While laboratory-based technologies for analysis of water contaminants are time-consuming, labor-intensive and expensive, the method introduced in a paper published in Analytical Chemistry is eloquent. The system combines a membrane tube and an ion mobility analysis system, or analyzer, creating a single procedure for in-situ monitoring of chlorinated hydrocarbons in water.
“Our technology represents a low-cost yet highly accurate way to monitor contaminants in water and air,” said Chemical Sciences Division researcher Jun Xu, the lead researcher for the project.
The proprietary system, called membrane-extraction ion mobility spectrometry, is a single compact device able to detect aqueous tetrachloroethylene and tricholoroethylene concentrations as low as 75 micrograms per liter with a monitoring duty cycle of three minutes. Xu noted that this technology would reduce the cost of long-term monitoring of contaminants in groundwater by up to 80 percent.

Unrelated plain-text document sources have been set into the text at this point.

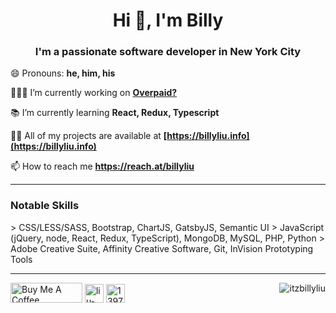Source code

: <h1 align="center">Hi 👋, I'm Billy</h1>
<h3 align="center">I'm a passionate software developer in New York City</h3>

😄 Pronouns: **he, him, his**

👨🏻‍💻 I’m currently working on **[Overpaid?](https://github.com/itzbillyliu/overpaid)**

📚 I’m currently learning **React, Redux, Typescript**

👨‍💻 All of my projects are available at **[https://billyliu.info](https://billyliu.info)**

📫 How to reach me **https://reach.at/billyliu**
</p>

---

<h3>Notable Skills</h3>
> CSS/LESS/SASS, Bootstrap, ChartJS, GatsbyJS, Semantic UI
> JavaScript (jQuery, node, React, Redux, TypeScript), MongoDB, MySQL, PHP, Python
> Adobe Creative Suite, Affinity Creative Software, Git, InVision Prototyping Tools

---

<p>
    <a href="https://www.buymeacoffee.com/billyliu" target="_blank"><img src="https://cdn.buymeacoffee.com/buttons/v2/default-red.png" alt="Buy Me A Coffee" height="32" width="115"></a>
    <a href="https://linkedin.com/in/liu-billy" target="blank"><img src="https://cdn.jsdelivr.net/npm/simple-icons@3.0.1/icons/linkedin.svg" alt="liu-billy" height="30" width="30" /></a>
    <a href="https://stackoverflow.com/users/13973079" target="blank"><img src="https://cdn.jsdelivr.net/npm/simple-icons@3.0.1/icons/stackoverflow.svg" alt="13973079" height="30" width="30" /></a>
    <img align="right" src="https://komarev.com/ghpvc/?username=itzbillyliu&style=flat" alt="itzbillyliu" />
</p>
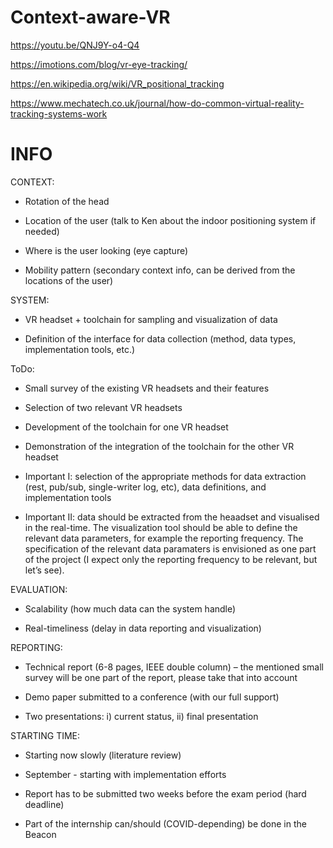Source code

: # Context-aware-VR

https://youtu.be/QNJ9Y-o4-Q4

https://imotions.com/blog/vr-eye-tracking/

https://en.wikipedia.org/wiki/VR_positional_tracking

https://www.mechatech.co.uk/journal/how-do-common-virtual-reality-tracking-systems-work

# INFO

CONTEXT:

- Rotation of the head

- Location of the user (talk to Ken about the indoor positioning system if needed)

- Where is the user looking (eye capture)

- Mobility pattern (secondary context info, can be derived from the locations of the user)

 

SYSTEM:

- VR headset + toolchain for sampling and visualization of data

- Definition of the interface for data collection (method, data types, implementation tools, etc.)

 

ToDo:

- Small survey of the existing VR headsets and their features

- Selection of two relevant VR headsets

- Development of the toolchain for one VR headset

- Demonstration of the integration of the toolchain for the other VR headset

 

- Important I: selection of the appropriate methods for data extraction (rest, pub/sub, single-writer log, etc), data definitions, and implementation tools

- Important II: data should be extracted from the heaadset and visualised in the real-time. The visualization tool should be able to define the relevant data parameters, for example the reporting frequency. The specification of the relevant data paramaters is envisioned as one part of the project (I expect only the reporting frequency to be relevant, but let’s see).

 

EVALUATION:

- Scalability (how much data can the system handle)

- Real-timeliness (delay in data reporting and visualization)

 

REPORTING:

- Technical report (6-8 pages, IEEE double column) – the mentioned small survey will be one part of the report, please take that into account

- Demo paper submitted to a conference (with our full support)

- Two presentations: i) current status, ii) final presentation

 

STARTING TIME:

- Starting now slowly (literature review)

- September - starting with implementation efforts

- Report has to be submitted two weeks before the exam period (hard deadline)

- Part of the internship can/should (COVID-depending) be done in the Beacon
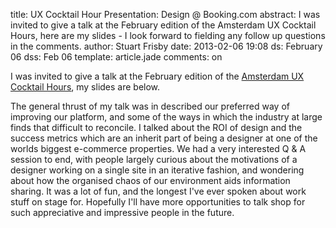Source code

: title: UX Cocktail Hour Presentation: Design @ Booking.com
abstract: I was invited to give a talk at the February edition of the Amsterdam UX Cocktail Hours, here are my slides - I look forward to fielding any follow up questions in the comments. 
author: Stuart Frisby
date: 2013-02-06 19:08
ds: February 06
dss: Feb 06
template: article.jade
comments: on

I was invited to give a talk at the February edition of the [Amsterdam UX Cocktail Hours](http://www.meetup.com/Amsterdam-UX-Cocktail-Hours/), my slides are below.

<script async class="speakerdeck-embed" data-id="7bc7f940526a013057e512313d1938b1" data-ratio="1.33333333333333" src="http://speakerdeck.com/assets/embed.js"></script>

The general thrust of my talk was in described our preferred way of improving our platform, and some of the ways in which the industry at large finds that difficult to reconcile. I talked about the ROI of design and the success metrics which are an inherit part of being a designer at one of the worlds biggest e-commerce properties. We had a very interested Q & A session to end, with people largely curious about the motivations of a designer working on a single site in an iterative fashion, and wondering about how the organised chaos of our environment aids information sharing. It was a lot of fun, and the longest I've ever spoken about work stuff on stage for. Hopefully I'll have more opportunities to talk shop for such appreciative and impressive people in the future. 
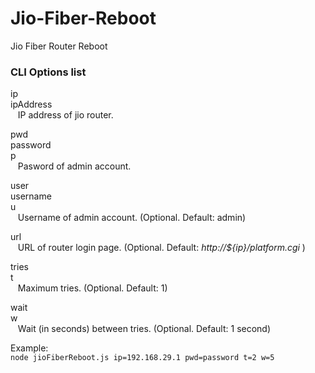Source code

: # Jio-Fiber-Reboot
Jio Fiber Router Reboot

### CLI Options list

ip  
ipAddress  
&nbsp;&nbsp;&nbsp;IP address of jio router.

pwd  
password  
p  
&nbsp;&nbsp;&nbsp;Pasword of admin account.

user  
username  
u  
&nbsp;&nbsp;&nbsp;Username of admin account. (Optional. Default: admin)

url  
&nbsp;&nbsp;&nbsp;URL of router login page. (Optional. Default: _http://${ip}/platform.cgi_ )

tries  
t  
&nbsp;&nbsp;&nbsp;Maximum tries. (Optional. Default: 1)

wait  
w  
&nbsp;&nbsp;&nbsp;Wait (in seconds) between tries. (Optional. Default: 1 second)

Example:  
`node jioFiberReboot.js ip=192.168.29.1 pwd=password t=2 w=5`
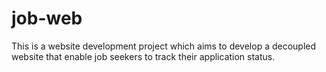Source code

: # job-web

This is a website development project which aims to develop a decoupled website that enable job seekers to track their application status.

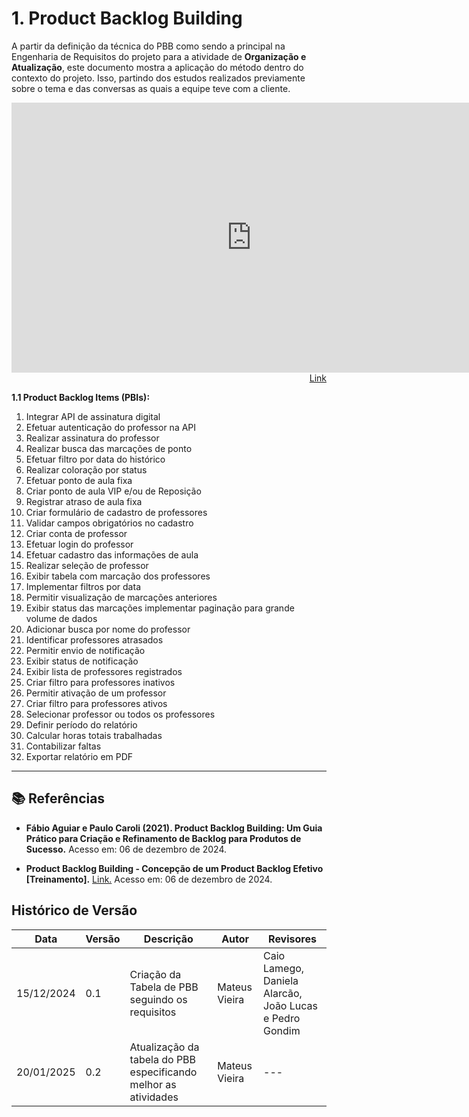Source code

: # 1. Product Backlog Building

A partir da definição da técnica do PBB como sendo a principal na Engenharia de Requisitos do projeto para a atividade de **Organização e Atualização**, este documento mostra a aplicação do método dentro do contexto do projeto. Isso, partindo dos estudos realizados previamente sobre o tema e das conversas as quais a equipe teve com a cliente.

<iframe width="768" height="432" src="https://miro.com/app/live-embed/uXjVLr4RHYA=/?moveToViewport=-971,-522,1788,1657&embedId=298062954251" frameborder="0" scrolling="no" allow="fullscreen; clipboard-read; clipboard-write" allowfullscreen></iframe>

<div align="right">
    <a target="_blank" href="https://miro.com/app/board/uXjVLr4RHYA=/?share_link_id=770429969633">
        Link
    </a>
</div>

**1.1 Product Backlog Items (PBIs):**

1. Integrar API de assinatura digital
2. Efetuar autenticação do professor na API
3. Realizar assinatura do professor
4. Realizar busca das marcações de ponto
5. Efetuar filtro por data do histórico
6. Realizar coloração por status
7. Efetuar ponto de aula fixa
8. Criar ponto de aula VIP e/ou de Reposição
9. Registrar atraso de aula fixa
10. Criar formulário de cadastro de professores
11. Validar campos obrigatórios no cadastro
12. Criar conta de professor
13. Efetuar login do professor
14. Efetuar cadastro das informações de aula
15. Realizar seleção de professor
16. Exibir tabela com marcação dos professores
17. Implementar filtros por data
18. Permitir visualização de marcações anteriores
19. Exibir status das marcações implementar paginação para grande volume de dados
20. Adicionar busca por nome do professor
21. Identificar professores atrasados
22. Permitir envio de notificação
23. Exibir status de notificação
24. Exibir lista de professores registrados
25. Criar filtro para professores inativos
26. Permitir ativação de um professor
27. Criar filtro para professores ativos
28. Selecionar professor ou todos os professores
29. Definir período do relatório
30. Calcular horas totais trabalhadas
31. Contabilizar faltas
32. Exportar relatório em PDF

---

## 📚 Referências

- **Fábio Aguiar e Paulo Caroli (2021). Product Backlog Building: Um Guia Prático para Criação e Refinamento de Backlog para Produtos de Sucesso.** Acesso em: 06 de dezembro de 2024.

- **Product Backlog Building - Concepção de um Product Backlog Efetivo [Treinamento].** <a target="_blank" href="https://www.productbacklogbuilding.com/slides/PBB.pdf">Link.</a> Acesso em: 06 de dezembro de 2024.

## Histórico de Versão

Data       | Versão | Descrição                                                | Autor                      | Revisores
---------- | ------ | -------------------------------------------------------- | -------------------------- | ----------------------------------------
15/12/2024 | 0.1    | Criação da Tabela de PBB seguindo os requisitos | Mateus Vieira | Caio Lamego, Daniela Alarcão, João Lucas e Pedro Gondim
20/01/2025 | 0.2    | Atualização da tabela do PBB especificando melhor as atividades | Mateus Vieira | ---
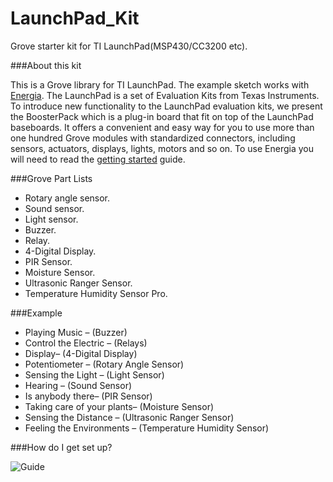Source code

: LaunchPad_Kit
=============

Grove starter kit for TI LaunchPad(MSP430/CC3200 etc).

###About this kit

This is a Grove library for TI LaunchPad. The example sketch works with [Energia](https://github.com/energia/Energia/wiki).
The LaunchPad is a set of Evaluation Kits from Texas Instruments. To introduce new functionality to the LaunchPad evaluation kits, we present the BoosterPack which is a plug-in board that fit on top of the LaunchPad baseboards. It offers a convenient and easy way for you to use more than one hundred Grove modules with standardized connectors, including sensors, actuators, displays, lights, motors and so on.
To use Energia you will need to read the [getting started](https://github.com/energia/Energia/wiki) guide.

###Grove Part Lists

* Rotary angle sensor.   
* Sound sensor.   
* Light sensor. 
* Buzzer.
* Relay.
* 4-Digital Display.
* PIR Sensor.
* Moisture Sensor.
* Ultrasonic Ranger Sensor.
* Temperature Humidity Sensor Pro.

###Example

* Playing Music – (Buzzer)
* Control the Electric – (Relays)
* Display– (4-Digital Display)
* Potentiometer – (Rotary Angle Sensor)
* Sensing the Light – (Light Sensor)
* Hearing – (Sound Sensor)
* Is anybody there– (PIR Sensor)
* Taking care of your plants– (Moisture Sensor)
* Sensing the Distance – (Ultrasonic Ranger Sensor)
* Feeling the Environments – (Temperature Humidity Sensor)


###How do I get set up?


![Guide](http://www.seeedstudio.com/wiki/images/thumb/7/74/IDE.jpg/472px-IDE.jpg)


 
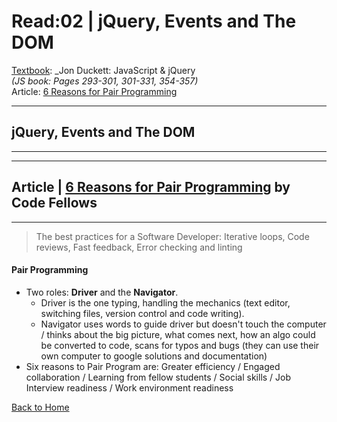 # Read:02 \| jQuery, Events and The DOM
[Textbook](https://www.amazon.com/dp/1118907442/ref=cm_sw_em_r_mt_dp_U_X77.EbAN2ACE2): _Jon Duckett: JavaScript & jQuery  
*(JS book: Pages 293-301, 301-331, 354-357)*  
Article: [6 Reasons for Pair Programming](https://www.codefellows.org/blog/6-reasons-for-pair-programming/)


---
## jQuery, Events and The DOM
---



---
## Article \| [6 Reasons for Pair Programming](https://www.codefellows.org/blog/6-reasons-for-pair-programming/) by Code Fellows

---
> The best practices for a Software Developer: Iterative loops, Code reviews, Fast feedback, Error checking and linting
#### Pair Programming
- Two roles: **Driver** and the **Navigator**.   
  - Driver is the one typing, handling the mechanics (text editor, switching files, version control and code writing).   
  - Navigator uses words to guide driver but doesn't touch the computer / thinks about the big picture, what comes next, how an algo could be converted to code, scans for typos and bugs (they can use their own computer to google solutions and documentation)
- Six reasons to Pair Program are: Greater efficiency / Engaged collaboration / Learning from fellow students / Social skills / Job Interview readiness / Work environment readiness



[Back to Home](README.md)
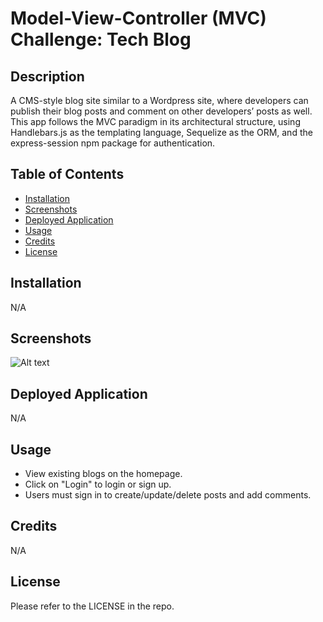 # Model-View-Controller (MVC) Challenge: Tech Blog

## Description

A CMS-style blog site similar to a Wordpress site, where developers can publish their blog posts and comment on other developers’ posts as well. This app follows the MVC paradigm in its architectural structure, using Handlebars.js as the templating language, Sequelize as the ORM, and the express-session npm package for authentication.

## Table of Contents

- [Installation](#installation)
- [Screenshots](#screenshots)
- [Deployed Application](#deployed-application)
- [Usage](#usage)
- [Credits](#credits)
- [License](#license)

## Installation

N/A

## Screenshots

![Alt text](/images/1.png)

## Deployed Application

N/A

## Usage

- View existing blogs on the homepage.
- Click on "Login" to login or sign up.
- Users must sign in to create/update/delete posts and add comments.

## Credits

N/A

## License

Please refer to the LICENSE in the repo.
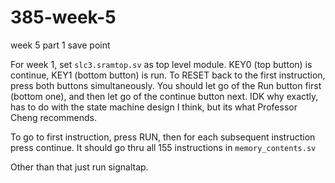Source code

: # 385-week-5
week 5 part 1 save point


For week 1, set `slc3.sramtop.sv` as top level module. KEY0 (top button) is continue, KEY1 (bottom button) is run. To RESET back to the first instruction, press both buttons simultaneously. You should let go of the Run button first (bottom one), and then let go of the continue button next. IDK why exactly, has to do with the state machine design I think, but its what Professor Cheng recommends.

To go to first instruction, press RUN, then for each subsequent instruction press continue. It should go thru all 155 instructions in `memory_contents.sv`

Other than that just run signaltap. 
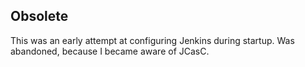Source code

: ## Obsolete

This was an early attempt at configuring Jenkins during startup.
Was abandoned, because I became aware of JCasC.
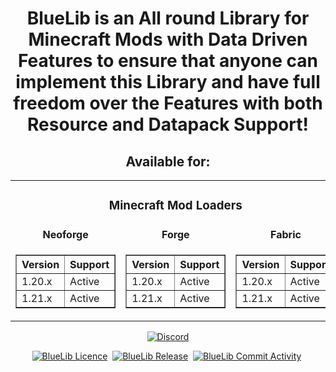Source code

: <h1 align="center">BlueLib is an All round Library for Minecraft Mods with Data Driven Features to ensure that anyone can implement this Library and have full freedom over the Features with both Resource and Datapack Support!</h1>
<h2 align="center">Available for:</h2>
<table align="center">
  <tr>
    <td colspan="3" align="center"> <h3>Minecraft Mod Loaders</h3></td>
  </tr>
  <tr>
    <td align="center"><strong>Neoforge</strong></td>
    <td align="center"><strong>Forge</strong></td>
    <td align="center"><strong>Fabric</strong></td>
  </tr>
  <tr>
    <td>
      <table border="1" align="center">
        <thead>
          <tr>
            <th>Version</th>
            <th>Support</th>
          </tr>
        </thead>
        <tbody>
          <tr>
            <td>1.20.x</td>
            <td>Active</td>
          </tr>
          <tr>
            <td>1.21.x</td>
            <td>Active</td>
          </tr>
        </tbody>
      </table>
    </td>
    <td>
      <table border="1" align="center">
        <thead>
          <tr>
            <th>Version</th>
            <th>Support</th>
          </tr>
        </thead>
        <tbody>
          <tr>
            <td>1.20.x</td>
            <td>Active</td>
          </tr>
          <tr>
            <td>1.21.x</td>
            <td>Active</td>
          </tr>
        </tbody>
      </table>
    </td>
    <td>
      <table border="1" align="center">
        <thead>
          <tr>
            <th>Version</th>
            <th>Support</th>
          </tr>
        </thead>
        <tbody>
          <tr>
            <td>1.20.x</td>
            <td>Active</td>
          </tr>
          <tr>
            <td>1.21.x</td>
            <td>Active</td>
          </tr>
        </tbody>
      </table>
    </td>
        </tbody>
      </table>
    </td>
  </tr>
</table>
<p align="center">
  <a href="https://discord.gg/WMpmqMbJsH"><img src="https://img.shields.io/discord/1272923738895286457?color=blue&label=Discord&logo=Discord&logoColor=blue&style=for-the-badge" alt="Discord"/></a>
</p>
<p align="center">
    <a href="https://github.com/MeAlam1/BlueLib" target="_blank"><img src="https://img.shields.io/github/license/MeAlam1/BlueLib?style=for-the-badge" alt="BlueLib Licence" /></a>&nbsp;
    <a href="https://github.com/MeAlam1/BlueLib/pkgs/container/permify" target="_blank"><img src="https://img.shields.io/github/v/release/MeAlam1/BlueLib?include_prereleases&style=for-the-badge" alt="BlueLib Release" /></a>&nbsp;
    <a href="https://img.shields.io/github/commit-activity/m/MeAlam1/BlueLib?style=for-the-badge" target="_blank"><img src="https://img.shields.io/github/commit-activity/m/MeAlam1/BlueLib?style=for-the-badge" alt="BlueLib Commit Activity" /></a>&nbsp;
</p>        


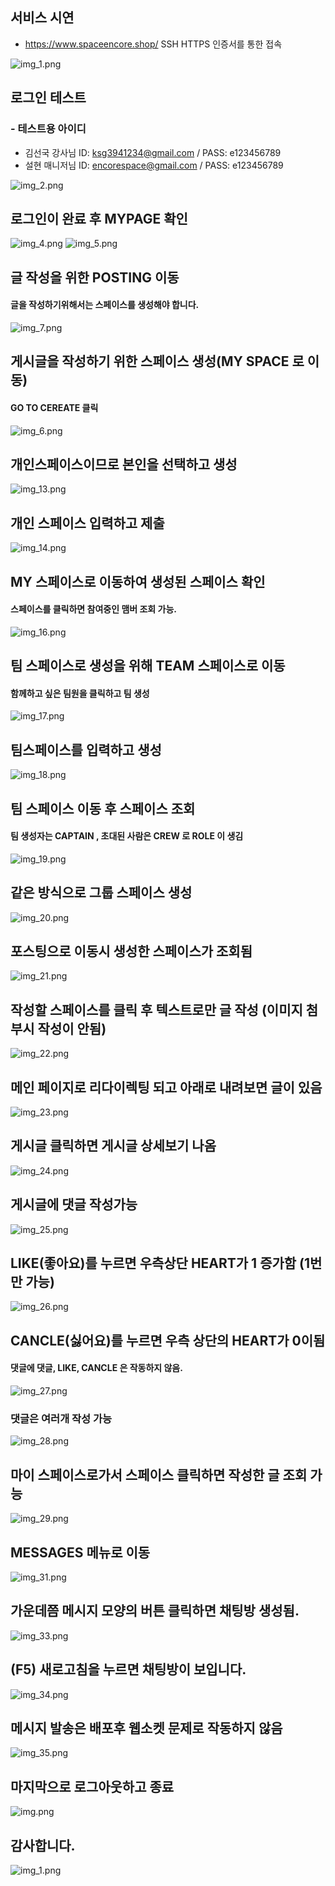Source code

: ## 서비스 시연

* https://www.spaceencore.shop/  SSH HTTPS 인증서를 통한 접속

![img_1.png](img/img_1.png)

## 로그인 테스트 
### - 테스트용 아이디
- 김선국 강사님 ID: ksg3941234@gmail.com / PASS: e123456789
- 설현 매니저님 ID: encorespace@gmail.com / PASS: e123456789 


![img_2.png](img/img_2.png)



## 로그인이 완료 후 MYPAGE 확인

![img_4.png](img/img_4.png)
![img_5.png](img/img_5.png)



## 글 작성을 위한 POSTING 이동
#### 글을 작성하기위해서는 스페이스를 생성해야 합니다. 


![img_7.png](img/img_7.png)



## 게시글을 작성하기 위한 스페이스 생성(MY SPACE 로 이동) 
#### GO TO CEREATE 클릭

![img_6.png](img/img_6.png)


## 개인스페이스이므로 본인을 선택하고 생성
![img_13.png](img/img_13.png)


## 개인 스페이스 입력하고 제출
![img_14.png](img/img_14.png)


## MY 스페이스로 이동하여 생성된 스페이스 확인
#### 스페이스를 클릭하면 참여중인 맴버 조회 가능.
![img_16.png](img/img_16.png)




## 팀 스페이스로 생성을 위해 TEAM 스페이스로 이동
#### 함께하고 싶은 팀원을 클릭하고 팀 생성
![img_17.png](img/img_17.png)



## 팀스페이스를 입력하고 생성
![img_18.png](img/img_18.png)

## 팀 스페이스 이동 후 스페이스 조회
#### 팀 생성자는 CAPTAIN , 초대된 사람은 CREW 로 ROLE 이 생김
![img_19.png](img/img_19.png)


## 같은 방식으로 그룹 스페이스 생성
![img_20.png](img/img_20.png)


## 포스팅으로 이동시 생성한 스페이스가 조회됨
![img_21.png](img/img_21.png)

## 작성할 스페이스를 클릭 후 텍스트로만 글 작성 (이미지 첨부시 작성이 안됨)
![img_22.png](img/img_22.png)

## 메인 페이지로 리다이렉팅 되고 아래로 내려보면 글이 있음
![img_23.png](img/img_23.png)

## 게시글 클릭하면 게시글 상세보기 나옴
![img_24.png](img/img_24.png)


## 게시글에 댓글 작성가능
![img_25.png](img/img_25.png)


## LIKE(좋아요)를 누르면 우측상단 HEART가 1 증가함 (1번만 가능)
![img_26.png](img/img_26.png)


## CANCLE(싫어요)를 누르면 우측 상단의 HEART가 0이됨
#### 댓글에 댓글, LIKE, CANCLE 은 작동하지 않음.
![img_27.png](img/img_27.png)


### 댓글은 여러개 작성 가능
![img_28.png](img/img_28.png)


## 마이 스페이스로가서 스페이스 클릭하면 작성한 글 조회 가능
![img_29.png](img/img_29.png)


## MESSAGES 메뉴로 이동
![img_31.png](img/img_31.png)


## 가운데쯤 메시지 모양의 버튼 클릭하면 채팅방 생성됨.
![img_33.png](img/img_33.png)


## (F5) 새로고침을 누르면 채팅방이 보입니다.
![img_34.png](img/img_34.png)


## 메시지 발송은 배포후 웹소켓 문제로 작동하지 않음
![img_35.png](img/img_35.png)

## 마지막으로 로그아웃하고 종료
![img.png](img/img_36.png)


## 감사합니다. 
![img_1.png](img/img_37.png)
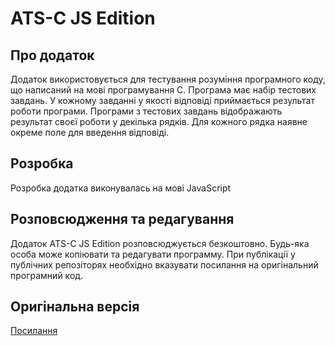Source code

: # ATS-C JS Edition
## Про додаток

Додаток використовується для тестування розуміння програмного коду, що написаний на мові програмування С. Програма має набір тестових завдань. У кожному завданні у якості відповіді приймається результат роботи програми. Програми з тестових завдань відображають результат своєї роботи у декілька рядків. Для кожного рядка наявне окреме поле для введення відповіді.

## Розробка
Розробка додатка виконувалась на мові JavaScript

## Розповсюдження та редагування
Додаток ATS-C JS Edition розповсюджується безкоштовно.
Будь-яка особа може копіювати та редагувати программу. При публікації у публічних репозіторях необхідно вказувати посилання на оригінальний програмний код.

## Оригінальна версія
[Посилання](https://github.com/Lyohha/ATS-C-KhNTU-Edition)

“Based on this technology, a field-deployable sensor can be made and you would no longer need to have someone take a groundwater sample from a well and ship it to a laboratory for testing,” Xu said. “The ORNL sensor does all three of these tasks in one step and very quickly, saving money.”
Groundwater monitoring, however, is just one example of the technology’s capabilities. The sensor can also be configured to monitor well, tap or river water or other water suspected of having an undesirable or possibly illegal level of contamination. Also, additional membranes with different properties can be installed to enable collection of a wider variety of contaminants.
Co-authors of the paper, titled “Membrane-extraction ion mobility spectrometry for in situ detection of chlorinated hydrocarbons in water,” are Yongzhai Du, Wei Zhang, William Whitten and David Watson of ORNL and Haiyang Li of the Dalian Institute of Chemical Physics, Chinese Academy of Science.
UT-Battelle manages ORNL for the Department of Energy’s Office of Science. Funding for this research was provided by the Strategic Environmental Research and Development Programs.